◆ Exercise requirements:
Write out the entries once more, exactly as they appear.

Data excerpts:
----

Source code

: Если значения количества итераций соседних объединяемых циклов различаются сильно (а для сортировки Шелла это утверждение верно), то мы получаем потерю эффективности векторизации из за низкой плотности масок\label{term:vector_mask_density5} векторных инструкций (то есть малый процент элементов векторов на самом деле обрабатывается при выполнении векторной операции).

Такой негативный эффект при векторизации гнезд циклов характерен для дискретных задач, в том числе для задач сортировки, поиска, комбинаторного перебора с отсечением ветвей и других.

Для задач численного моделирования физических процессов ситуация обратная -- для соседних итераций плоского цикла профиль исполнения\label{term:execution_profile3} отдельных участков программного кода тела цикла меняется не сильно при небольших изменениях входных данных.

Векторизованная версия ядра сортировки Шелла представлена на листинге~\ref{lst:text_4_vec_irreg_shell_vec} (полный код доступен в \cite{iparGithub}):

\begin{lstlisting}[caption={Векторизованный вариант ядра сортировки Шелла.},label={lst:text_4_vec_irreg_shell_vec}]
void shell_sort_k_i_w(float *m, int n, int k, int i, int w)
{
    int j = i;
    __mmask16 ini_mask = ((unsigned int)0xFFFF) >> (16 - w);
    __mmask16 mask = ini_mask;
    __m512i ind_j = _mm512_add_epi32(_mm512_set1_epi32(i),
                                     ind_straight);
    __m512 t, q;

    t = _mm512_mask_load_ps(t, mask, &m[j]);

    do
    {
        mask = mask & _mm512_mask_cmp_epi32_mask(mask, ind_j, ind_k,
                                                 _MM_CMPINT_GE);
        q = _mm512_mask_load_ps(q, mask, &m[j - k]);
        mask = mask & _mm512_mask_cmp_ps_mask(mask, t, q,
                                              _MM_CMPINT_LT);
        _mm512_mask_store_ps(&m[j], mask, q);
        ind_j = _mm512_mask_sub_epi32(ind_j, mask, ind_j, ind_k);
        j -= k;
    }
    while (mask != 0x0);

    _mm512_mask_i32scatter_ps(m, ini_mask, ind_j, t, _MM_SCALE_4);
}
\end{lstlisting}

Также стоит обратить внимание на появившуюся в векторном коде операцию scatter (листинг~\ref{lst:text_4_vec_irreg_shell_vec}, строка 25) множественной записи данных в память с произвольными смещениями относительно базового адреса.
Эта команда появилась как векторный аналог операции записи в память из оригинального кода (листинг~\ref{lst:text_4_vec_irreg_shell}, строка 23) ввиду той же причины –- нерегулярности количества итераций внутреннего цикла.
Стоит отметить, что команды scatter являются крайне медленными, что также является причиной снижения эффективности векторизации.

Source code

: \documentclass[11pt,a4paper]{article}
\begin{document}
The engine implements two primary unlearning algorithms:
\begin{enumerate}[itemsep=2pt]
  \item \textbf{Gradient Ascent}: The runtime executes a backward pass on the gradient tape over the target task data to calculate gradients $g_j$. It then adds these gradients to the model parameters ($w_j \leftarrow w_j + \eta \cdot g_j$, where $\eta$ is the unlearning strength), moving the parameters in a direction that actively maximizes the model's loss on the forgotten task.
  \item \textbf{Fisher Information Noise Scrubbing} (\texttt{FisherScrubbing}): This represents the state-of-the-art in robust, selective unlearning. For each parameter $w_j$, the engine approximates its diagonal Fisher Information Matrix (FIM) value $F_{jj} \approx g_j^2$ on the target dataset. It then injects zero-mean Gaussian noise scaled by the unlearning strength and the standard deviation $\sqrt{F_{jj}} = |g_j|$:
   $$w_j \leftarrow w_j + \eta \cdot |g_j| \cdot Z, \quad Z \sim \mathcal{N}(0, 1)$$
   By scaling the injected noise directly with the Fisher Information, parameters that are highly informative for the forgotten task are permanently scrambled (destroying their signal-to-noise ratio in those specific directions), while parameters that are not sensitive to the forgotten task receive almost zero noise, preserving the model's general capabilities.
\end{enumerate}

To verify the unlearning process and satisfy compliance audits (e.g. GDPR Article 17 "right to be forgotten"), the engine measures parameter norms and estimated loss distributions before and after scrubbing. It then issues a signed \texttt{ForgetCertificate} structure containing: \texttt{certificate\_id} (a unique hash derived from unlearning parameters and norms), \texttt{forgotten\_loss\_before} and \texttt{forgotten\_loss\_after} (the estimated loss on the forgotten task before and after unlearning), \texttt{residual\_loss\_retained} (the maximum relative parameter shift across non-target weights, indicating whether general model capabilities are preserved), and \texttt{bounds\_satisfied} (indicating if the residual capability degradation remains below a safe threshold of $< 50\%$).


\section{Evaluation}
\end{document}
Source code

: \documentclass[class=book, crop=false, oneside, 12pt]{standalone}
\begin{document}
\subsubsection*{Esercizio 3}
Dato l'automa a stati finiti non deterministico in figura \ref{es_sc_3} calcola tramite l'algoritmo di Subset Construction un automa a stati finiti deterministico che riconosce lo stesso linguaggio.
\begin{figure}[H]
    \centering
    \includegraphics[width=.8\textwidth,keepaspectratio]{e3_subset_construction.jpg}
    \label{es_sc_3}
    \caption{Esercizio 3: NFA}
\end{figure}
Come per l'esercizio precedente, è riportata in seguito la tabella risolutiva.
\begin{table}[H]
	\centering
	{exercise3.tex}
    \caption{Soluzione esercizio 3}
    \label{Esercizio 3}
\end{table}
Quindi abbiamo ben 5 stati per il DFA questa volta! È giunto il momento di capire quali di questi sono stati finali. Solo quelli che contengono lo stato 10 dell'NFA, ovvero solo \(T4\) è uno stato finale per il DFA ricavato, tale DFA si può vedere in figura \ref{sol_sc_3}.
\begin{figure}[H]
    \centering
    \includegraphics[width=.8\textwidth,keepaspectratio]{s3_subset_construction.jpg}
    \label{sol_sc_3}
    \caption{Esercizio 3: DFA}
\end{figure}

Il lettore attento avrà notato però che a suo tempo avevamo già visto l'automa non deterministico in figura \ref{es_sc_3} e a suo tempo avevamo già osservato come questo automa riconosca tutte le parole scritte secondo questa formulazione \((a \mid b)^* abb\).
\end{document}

----

◆ Response to the task:
Source code

: Если значения количества итераций соседних объединяемых циклов различаются сильно (а для сортировки Шелла это утверждение верно), то мы получаем потерю эффективности векторизации из за низкой плотности масок\label{term:vector_mask_density5} векторных инструкций (то есть малый процент элементов векторов на самом деле обрабатывается при выполнении векторной операции).

Такой негативный эффект при векторизации гнезд циклов характерен для дискретных задач, в том числе для задач сортировки, поиска, комбинаторного перебора с отсечением ветвей и других.

Для задач численного моделирования физических процессов ситуация обратная -- для соседних итераций плоского цикла профиль исполнения\label{term:execution_profile3} отдельных участков программного кода тела цикла меняется не сильно при небольших изменениях входных данных.

Векторизованная версия ядра сортировки Шелла представлена на листинге~\ref{lst:text_4_vec_irreg_shell_vec} (полный код доступен в \cite{iparGithub}):

\begin{lstlisting}[caption={Векторизованный вариант ядра сортировки Шелла.},label={lst:text_4_vec_irreg_shell_vec}]
void shell_sort_k_i_w(float *m, int n, int k, int i, int w)
{
    int j = i;
    __mmask16 ini_mask = ((unsigned int)0xFFFF) >> (16 - w);
    __mmask16 mask = ini_mask;
    __m512i ind_j = _mm512_add_epi32(_mm512_set1_epi32(i),
                                     ind_straight);
    __m512 t, q;

    t = _mm512_mask_load_ps(t, mask, &m[j]);

    do
    {
        mask = mask & _mm512_mask_cmp_epi32_mask(mask, ind_j, ind_k,
                                                 _MM_CMPINT_GE);
        q = _mm512_mask_load_ps(q, mask, &m[j - k]);
        mask = mask & _mm512_mask_cmp_ps_mask(mask, t, q,
                                              _MM_CMPINT_LT);
        _mm512_mask_store_ps(&m[j], mask, q);
        ind_j = _mm512_mask_sub_epi32(ind_j, mask, ind_j, ind_k);
        j -= k;
    }
    while (mask != 0x0);

    _mm512_mask_i32scatter_ps(m, ini_mask, ind_j, t, _MM_SCALE_4);
}
\end{lstlisting}

Также стоит обратить внимание на появившуюся в векторном коде операцию scatter (листинг~\ref{lst:text_4_vec_irreg_shell_vec}, строка 25) множественной записи данных в память с произвольными смещениями относительно базового адреса.
Эта команда появилась как векторный аналог операции записи в память из оригинального кода (листинг~\ref{lst:text_4_vec_irreg_shell}, строка 23) ввиду той же причины –- нерегулярности количества итераций внутреннего цикла.
Стоит отметить, что команды scatter являются крайне медленными, что также является причиной снижения эффективности векторизации.

Source code

: \documentclass[11pt,a4paper]{article}
\begin{document}
The engine implements two primary unlearning algorithms:
\begin{enumerate}[itemsep=2pt]
  \item \textbf{Gradient Ascent}: The runtime executes a backward pass on the gradient tape over the target task data to calculate gradients $g_j$. It then adds these gradients to the model parameters ($w_j \leftarrow w_j + \eta \cdot g_j$, where $\eta$ is the unlearning strength), moving the parameters in a direction that actively maximizes the model's loss on the forgotten task.
  \item \textbf{Fisher Information Noise Scrubbing} (\texttt{FisherScrubbing}): This represents the state-of-the-art in robust, selective unlearning. For each parameter $w_j$, the engine approximates its diagonal Fisher Information Matrix (FIM) value $F_{jj} \approx g_j^2$ on the target dataset. It then injects zero-mean Gaussian noise scaled by the unlearning strength and the standard deviation $\sqrt{F_{jj}} = |g_j|$:
   $$w_j \leftarrow w_j + \eta \cdot |g_j| \cdot Z, \quad Z \sim \mathcal{N}(0, 1)$$
   By scaling the injected noise directly with the Fisher Information, parameters that are highly informative for the forgotten task are permanently scrambled (destroying their signal-to-noise ratio in those specific directions), while parameters that are not sensitive to the forgotten task receive almost zero noise, preserving the model's general capabilities.
\end{enumerate}

To verify the unlearning process and satisfy compliance audits (e.g. GDPR Article 17 "right to be forgotten"), the engine measures parameter norms and estimated loss distributions before and after scrubbing. It then issues a signed \texttt{ForgetCertificate} structure containing: \texttt{certificate\_id} (a unique hash derived from unlearning parameters and norms), \texttt{forgotten\_loss\_before} and \texttt{forgotten\_loss\_after} (the estimated loss on the forgotten task before and after unlearning), \texttt{residual\_loss\_retained} (the maximum relative parameter shift across non-target weights, indicating whether general model capabilities are preserved), and \texttt{bounds\_satisfied} (indicating if the residual capability degradation remains below a safe threshold of $< 50\%$).


\section{Evaluation}
\end{document}
Source code

: \documentclass[class=book, crop=false, oneside, 12pt]{standalone}
\begin{document}
\subsubsection*{Esercizio 3}
Dato l'automa a stati finiti non deterministico in figura \ref{es_sc_3} calcola tramite l'algoritmo di Subset Construction un automa a stati finiti deterministico che riconosce lo stesso linguaggio.
\begin{figure}[H]
    \centering
    \includegraphics[width=.8\textwidth,keepaspectratio]{e3_subset_construction.jpg}
    \label{es_sc_3}
    \caption{Esercizio 3: NFA}
\end{figure}
Come per l'esercizio precedente, è riportata in seguito la tabella risolutiva.
\begin{table}[H]
	\centering
	{exercise3.tex}
    \caption{Soluzione esercizio 3}
    \label{Esercizio 3}
\end{table}
Quindi abbiamo ben 5 stati per il DFA questa volta! È giunto il momento di capire quali di questi sono stati finali. Solo quelli che contengono lo stato 10 dell'NFA, ovvero solo \(T4\) è uno stato finale per il DFA ricavato, tale DFA si può vedere in figura \ref{sol_sc_3}.
\begin{figure}[H]
    \centering
    \includegraphics[width=.8\textwidth,keepaspectratio]{s3_subset_construction.jpg}
    \label{sol_sc_3}
    \caption{Esercizio 3: DFA}
\end{figure}

Il lettore attento avrà notato però che a suo tempo avevamo già visto l'automa non deterministico in figura \ref{es_sc_3} e a suo tempo avevamo già osservato come questo automa riconosca tutte le parole scritte secondo questa formulazione \((a \mid b)^* abb\).
\end{document}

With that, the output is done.